Mit „Iota.Ki“ kehrt Performance-Kollektiv Sputnic zurück ans Junge Theater Bremen. Ihre Verbindung von Schauspiel, Performance und Illustration ist so einzigartig wie zeitgemäß

In der Theaterwerkstatt werden frisch geschnittene „Iota.Ki“-Figuren ausprobiert Foto: Jan-Paul Koopmann

Von Jan-Paul Koopmann

Es gibt so Moden, die kommen dann doch überraschend. Oder hatten Sie etwa mit dem Bremer Scherenschnitt-Revival gerechnet? Die Kunsthalle stellt welche aus, die Märchenerzähler Hans Christian Andersen geschnibbelt hat.

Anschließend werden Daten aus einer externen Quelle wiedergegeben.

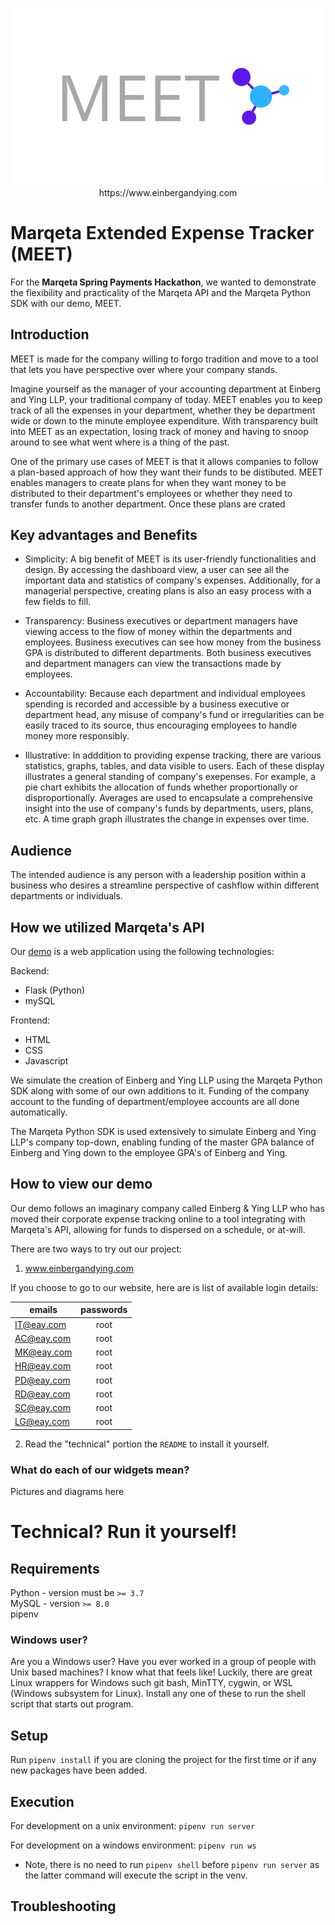<p align="center">
  <a href="https://www.einbergandying.com" target="_blank">
    <img src="static/images/MEET_Landscape.png">
  </a>
  https://www.einbergandying.com
</p>

# Marqeta Extended Expense Tracker (MEET)

For the **Marqeta Spring Payments Hackathon**, we wanted to demonstrate the flexibility and practicality of the Marqeta API and the Marqeta Python SDK with our demo, MEET.

## Introduction

MEET is made for the company willing to forgo tradition and move to a tool that lets you have perspective over where your company stands.

Imagine yourself as the manager of your accounting department at Einberg and Ying LLP, your traditional company of today. MEET enables you to keep track of all the expenses in your department, whether they be department wide or down to the minute employee expenditure. With transparency built into MEET as an expectation, losing track of money and having to snoop around to see what went where is a thing of the past.

One of the primary use cases of MEET is that it allows companies to follow a plan-based approach of how they want their funds to be distibuted. MEET enables managers to create plans for when they want money to be distributed to their department's employees or whether they need to transfer funds to another department. Once these plans are crated 

## Key advantages and Benefits
- Simplicity: A big benefit of MEET is its user-friendly functionalities and design. By accessing the dashboard view, a user can see all the important data and statistics of company's expenses. Additionally, for a managerial perspective, creating plans is also an easy process with a few fields to fill.

- Transparency: Business executives or department managers have viewing access to the flow of money within the departments and employees. Business executives can see how money from the business GPA is distributed to different departments. Both business executives and department managers can view the transactions made by employees.

- Accountability: Because each department and individual employees spending is recorded and accessible by a business executive or department head, any misuse of company's fund or irregularities can be easily traced to its source, thus encouraging employees to handle money more responsibly. 

- Illustrative: In adddition to providing expense tracking, there are various statistics, graphs, tables, and data visible to users. Each of these display illustrates a general standing of company's exepenses. For example, a pie chart exhibits the allocation of funds whether proportionally or disproportionally. Averages are used to encapsulate a comprehensive insight into the use of company's funds by departments, users, plans, etc. A time graph graph illustrates the change in expenses over time. 


## Audience
The intended audience is any person with a leadership position within a business who desires a streamline perspective of cashflow within different departments or individuals. 


## How we utilized Marqeta's API

Our [demo](#demo) is a web application using the following technologies:

Backend:

- Flask (Python)
- mySQL

Frontend:

- HTML
- CSS
- Javascript

We simulate the creation of Einberg and Ying LLP using the Marqeta Python SDK along with some of our own additions to it. Funding of the company account to the funding of department/employee accounts are all done automatically.

The Marqeta Python SDK is used extensively to simulate Einberg and Ying LLP's company top-down, enabling funding of the master GPA balance of Einberg and Ying down to the employee GPA's of Einberg and Ying.

## How to view our demo

Our demo follows an imaginary company called Einberg & Ying LLP who has moved their corporate expense tracking online to a tool integrating with Marqeta's API, allowing for funds to dispersed on a schedule, or at-will.

There are two ways to try out our project:

1. www.einbergandying.com

If you choose to go to our website, here are is list of available login details:

| emails  | passwords  |
|---------|:----------:|
|IT@eay.com         |    root    |
|AC@eay.com         |    root    |
| MK@eay.com        |    root    |
| HR@eay.com        |    root    |
| PD@eay.com        |    root    |
| RD@eay.com        |    root    |
| SC@eay.com        |    root    |
| LG@eay.com        |    root    |

2. Read the "technical" portion the `README` to install it yourself.

### What do each of our widgets mean?
Pictures and diagrams here

# Technical? Run it yourself!

## Requirements

Python - version must be `>= 3.7`  
MySQL - version `>= 8.0`  
pipenv

### Windows user?
Are you a Windows user? Have you ever worked in a group of people with Unix based machines? I know what that feels like!
Luckily, there are great Linux wrappers for Windows such git bash, MinTTY, cygwin, or WSL (Windows subsystem for Linux).
Install any one of these to run the shell script that starts out program.    

## Setup

Run `pipenv install` if you are cloning the project for the first time or if any new packages have been added.

## Execution

For development on a unix environment: `pipenv run server`

For development on a windows environment: `pipenv run ws`

- Note, there is no need to run `pipenv shell` before `pipenv run server` as the latter command will execute the script in the venv.

## Troubleshooting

Künstler Johann Büsen verklebt sie im Stadtbild. Am Theater hat die leitende Regisseurin Alize Zandwijk kürzlich im Storm’schen „Schimmelreiter“ eine Silhouetten-Prozessionen in Scherenschnitt-Optik über den Deich marschieren lassen. Und jetzt ist das Junge Theater im Brauhaus an der Reihe: Für die am Samstag Premiere feiernde Produktion „Iota.Ki“ hat man zwei Comickünstlerinnen engagiert, um dem Stück ein virtuelles Bühnenbild zu animieren – mit eben Scherenschnitten.

Nun stehen die ausgeschnittenen Risse fast sinnbildlich für das Handgemachte in der reproduzierenden Kunst. Oder, weil „Iota.Ki“ ein Science-Fiction-Stück ist, für das Analoge in der virtuellen Realität. Was schon bei den Proben deutlich wird: Die von Hand bewegten Figuren aus Karton wirken sehr viel menschlicher als es Computeranimationen tun, die heutzutage immer mehr wie echte Bio­menschen aussehen.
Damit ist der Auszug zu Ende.